Again, it sounded so familiar. This you-must-do-something-to-access-God’s-power is an idea that we Christians (and Mormons, apparently) have dreamed up all by ourselves, perhaps with some other-worldly help.

It is stupefying, laughable, and tragic. Yep. All those emotions wrapped up in one messy message package. “Why?” you may ask. “Don’t you want to access God’s power?” Well, let me answer that question by asking another. Can you point out to me in Scripture where we are given instructions about how to access God’s power?

Hmm. Nothing comes to mind except asking for God’s help in certain situations.

The Charismatics and Pentecostals go-to passage for power access is often the second chapter of Acts. But think with me here. What were those Jesus followers doing when the Lord poured out His Spirit? They were all in one place. They were waiting. They were in one accord. Thus, some of us think, if we fulfill these criteria, the Holy Spirit will be poured out upon our gathering. One glaring problem exists however. Those early followers were gathered together, waiting, and in one accord because Jesus had told them to do these very things and promised what would happen if they did. Therefore, faith in a specific promise and a command from God were at work here.

The outpouring at Pentecost was God’s idea. He initiated it. The disciples would never have thought of it.

The outpouring of the Spirit and His power at the house of Cornelius is another example (Acts 10). This gracious act among the Gentiles was not in Peter’s thinking. It originated with God. He told Peter to do something. He did it. The Lord told Cornelius to do something. He did it.

Boom. God showed up.

How about Mary? Was the miraculous conception of the Messiah in her womb her idea? Her response proves otherwise. What did she do to “access God’s power” and become pregnant? She said amen to God’s word, in faith.

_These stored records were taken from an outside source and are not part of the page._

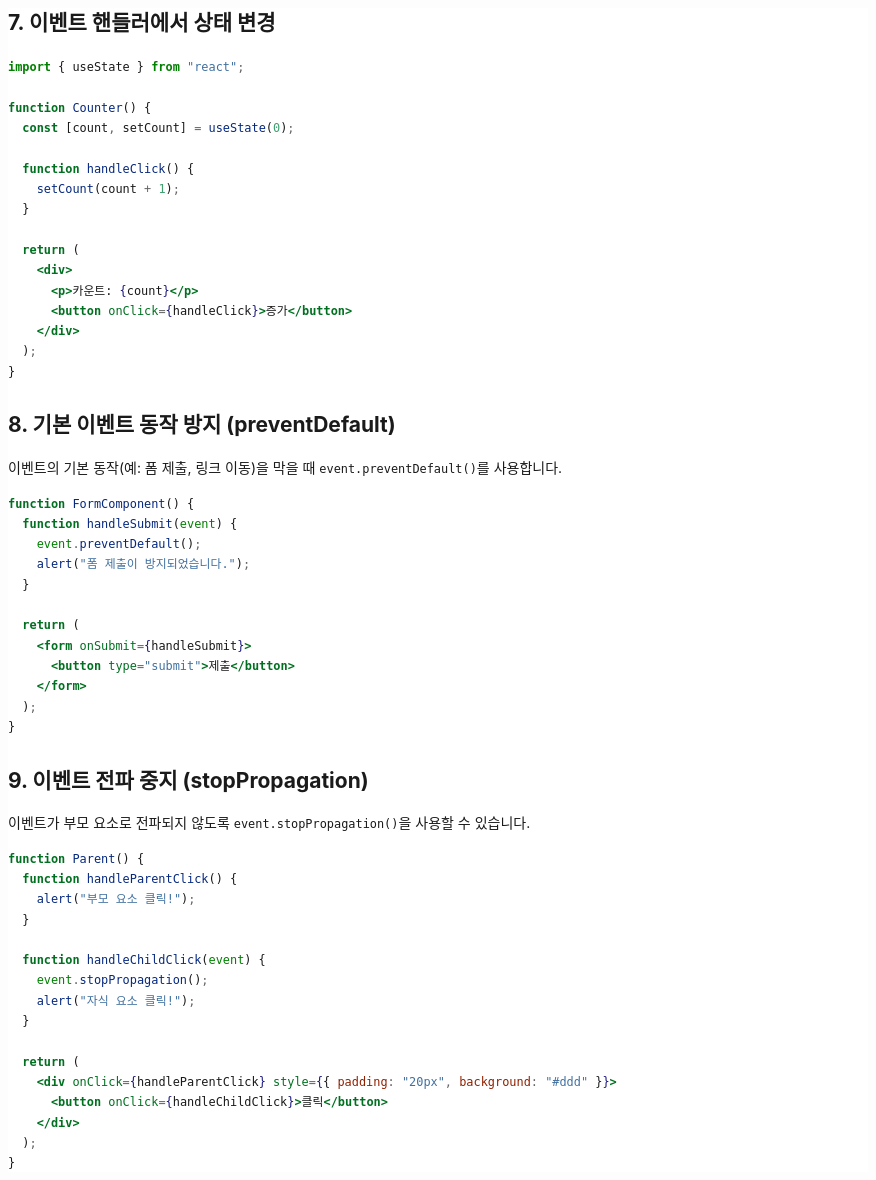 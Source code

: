 ## 7. 이벤트 핸들러에서 상태 변경

```jsx
import { useState } from "react";

function Counter() {
  const [count, setCount] = useState(0);
  
  function handleClick() {
    setCount(count + 1);
  }
  
  return (
    <div>
      <p>카운트: {count}</p>
      <button onClick={handleClick}>증가</button>
    </div>
  );
}
```

## 8. 기본 이벤트 동작 방지 (preventDefault)

이벤트의 기본 동작(예: 폼 제출, 링크 이동)을 막을 때 `event.preventDefault()`를 사용합니다.

```jsx
function FormComponent() {
  function handleSubmit(event) {
    event.preventDefault();
    alert("폼 제출이 방지되었습니다.");
  }
  
  return (
    <form onSubmit={handleSubmit}>
      <button type="submit">제출</button>
    </form>
  );
}
```

## 9. 이벤트 전파 중지 (stopPropagation)

이벤트가 부모 요소로 전파되지 않도록 `event.stopPropagation()`을 사용할 수 있습니다.

```jsx
function Parent() {
  function handleParentClick() {
    alert("부모 요소 클릭!");
  }
  
  function handleChildClick(event) {
    event.stopPropagation();
    alert("자식 요소 클릭!");
  }
  
  return (
    <div onClick={handleParentClick} style={{ padding: "20px", background: "#ddd" }}>
      <button onClick={handleChildClick}>클릭</button>
    </div>
  );
}
```
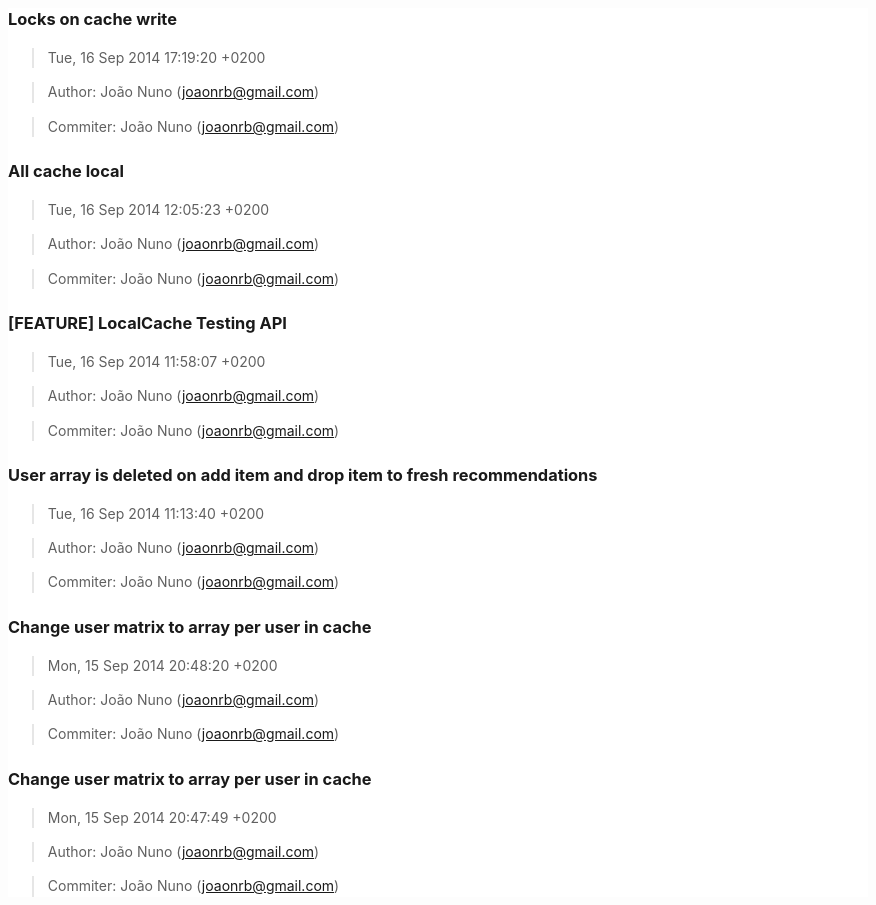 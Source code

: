 


### Locks on cache write
>Tue, 16 Sep 2014 17:19:20 +0200

>Author: João Nuno (joaonrb@gmail.com)

>Commiter: João Nuno (joaonrb@gmail.com)




### All cache local
>Tue, 16 Sep 2014 12:05:23 +0200

>Author: João Nuno (joaonrb@gmail.com)

>Commiter: João Nuno (joaonrb@gmail.com)




### [FEATURE] LocalCache Testing API
>Tue, 16 Sep 2014 11:58:07 +0200

>Author: João Nuno (joaonrb@gmail.com)

>Commiter: João Nuno (joaonrb@gmail.com)




### User array is deleted on add item and drop item to fresh recommendations
>Tue, 16 Sep 2014 11:13:40 +0200

>Author: João Nuno (joaonrb@gmail.com)

>Commiter: João Nuno (joaonrb@gmail.com)




### Change user matrix to array per user in cache
>Mon, 15 Sep 2014 20:48:20 +0200

>Author: João Nuno (joaonrb@gmail.com)

>Commiter: João Nuno (joaonrb@gmail.com)




### Change user matrix to array per user in cache
>Mon, 15 Sep 2014 20:47:49 +0200

>Author: João Nuno (joaonrb@gmail.com)

>Commiter: João Nuno (joaonrb@gmail.com)



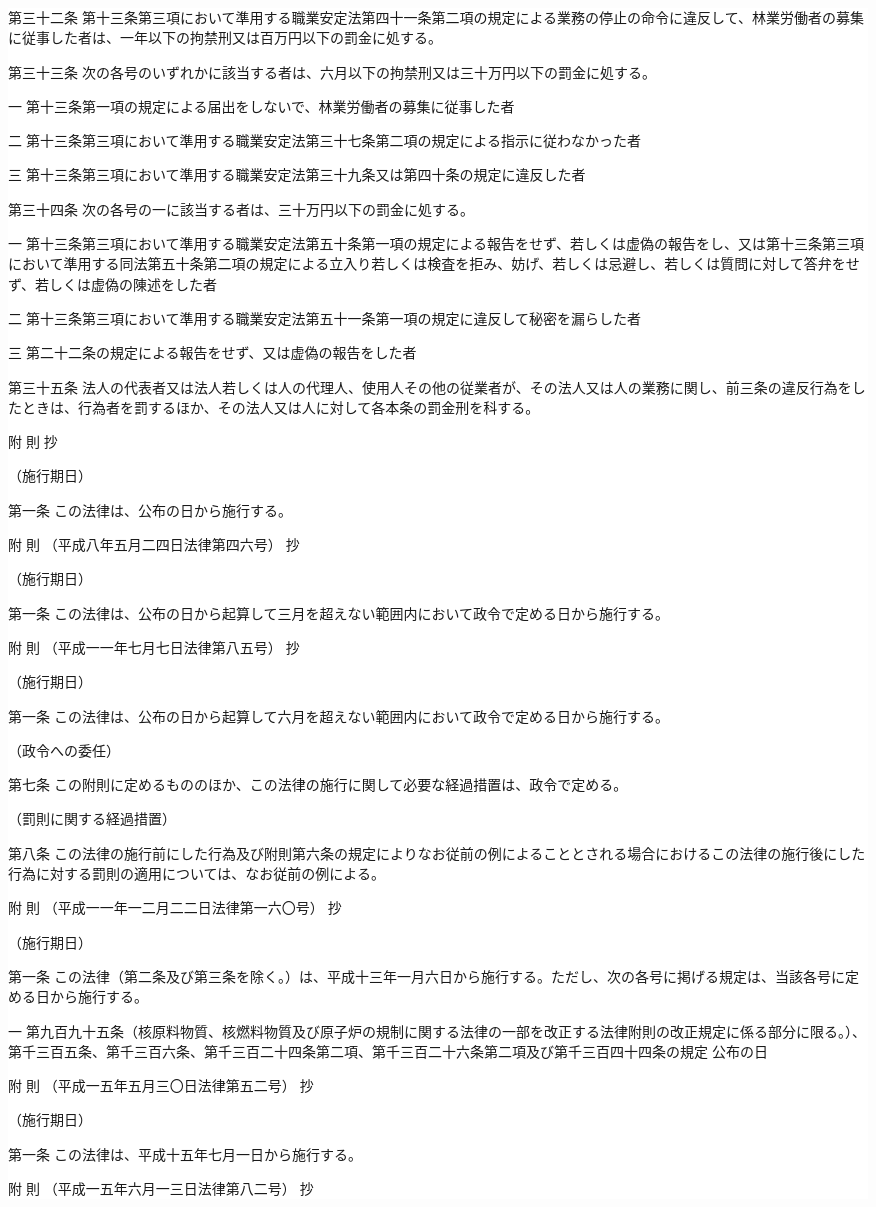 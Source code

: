 第三十二条 第十三条第三項において準用する職業安定法第四十一条第二項の規定による業務の停止の命令に違反して、林業労働者の募集に従事した者は、一年以下の拘禁刑又は百万円以下の罰金に処する。

第三十三条 次の各号のいずれかに該当する者は、六月以下の拘禁刑又は三十万円以下の罰金に処する。

一 第十三条第一項の規定による届出をしないで、林業労働者の募集に従事した者

二 第十三条第三項において準用する職業安定法第三十七条第二項の規定による指示に従わなかった者

三 第十三条第三項において準用する職業安定法第三十九条又は第四十条の規定に違反した者

第三十四条 次の各号の一に該当する者は、三十万円以下の罰金に処する。

一 第十三条第三項において準用する職業安定法第五十条第一項の規定による報告をせず、若しくは虚偽の報告をし、又は第十三条第三項において準用する同法第五十条第二項の規定による立入り若しくは検査を拒み、妨げ、若しくは忌避し、若しくは質問に対して答弁をせず、若しくは虚偽の陳述をした者

二 第十三条第三項において準用する職業安定法第五十一条第一項の規定に違反して秘密を漏らした者

三 第二十二条の規定による報告をせず、又は虚偽の報告をした者

第三十五条 法人の代表者又は法人若しくは人の代理人、使用人その他の従業者が、その法人又は人の業務に関し、前三条の違反行為をしたときは、行為者を罰するほか、その法人又は人に対して各本条の罰金刑を科する。

附 則 抄

（施行期日）

第一条 この法律は、公布の日から施行する。

附 則 （平成八年五月二四日法律第四六号） 抄

（施行期日）

第一条 この法律は、公布の日から起算して三月を超えない範囲内において政令で定める日から施行する。

附 則 （平成一一年七月七日法律第八五号） 抄

（施行期日）

第一条 この法律は、公布の日から起算して六月を超えない範囲内において政令で定める日から施行する。

（政令への委任）

第七条 この附則に定めるもののほか、この法律の施行に関して必要な経過措置は、政令で定める。

（罰則に関する経過措置）

第八条 この法律の施行前にした行為及び附則第六条の規定によりなお従前の例によることとされる場合におけるこの法律の施行後にした行為に対する罰則の適用については、なお従前の例による。

附 則 （平成一一年一二月二二日法律第一六〇号） 抄

（施行期日）

第一条 この法律（第二条及び第三条を除く。）は、平成十三年一月六日から施行する。ただし、次の各号に掲げる規定は、当該各号に定める日から施行する。

一 第九百九十五条（核原料物質、核燃料物質及び原子炉の規制に関する法律の一部を改正する法律附則の改正規定に係る部分に限る。）、第千三百五条、第千三百六条、第千三百二十四条第二項、第千三百二十六条第二項及び第千三百四十四条の規定 公布の日

附 則 （平成一五年五月三〇日法律第五二号） 抄

（施行期日）

第一条 この法律は、平成十五年七月一日から施行する。

附 則 （平成一五年六月一三日法律第八二号） 抄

Let’s look at the most dynamic use of God’s power in the Old Testament: the deliverance of Israel from Egypt. Was this deliverance Moses’ idea? Hardly. How did Moses “access God’s power”? The Lord told him to do certain things. He did them.

Divine action begins with God. Too often, we Christians think it begins with us.

When the Lord God chooses to do anything through people—to exercise His power—He goes right ahead and does it, regardless of our spiritual condition and knowledge of God’s truth which is, comparatively speaking, woefully abhorrent in the light of His righteousness and foreknowledge.

So, am I saying you should just relax and wait for God? No. I think you should pursue and love the Lord our God with all your heart, soul, mind, and strength. However, nothing in that pursuit will earn you access to God’s power. He does what He does with whomever He chooses to do it.

End of story.

So, believer, if God has told you to do something, either in His Word or by a direct, personal command, do it. Then He will do what He will do. Be careful that you don’t boast when God’s gracious, powerful acts happen in your life or in your church. You were there. Yay, you. You were faithful. Even that faith is from God (Ephesians 2:1-10). God did what He did because—He desired to.

Our God is in the heavens; he does all that he pleases (Psalm 115:3).1


1The Holy Bible: English Standard Version. (2016). Wheaton: Standard Bible Society.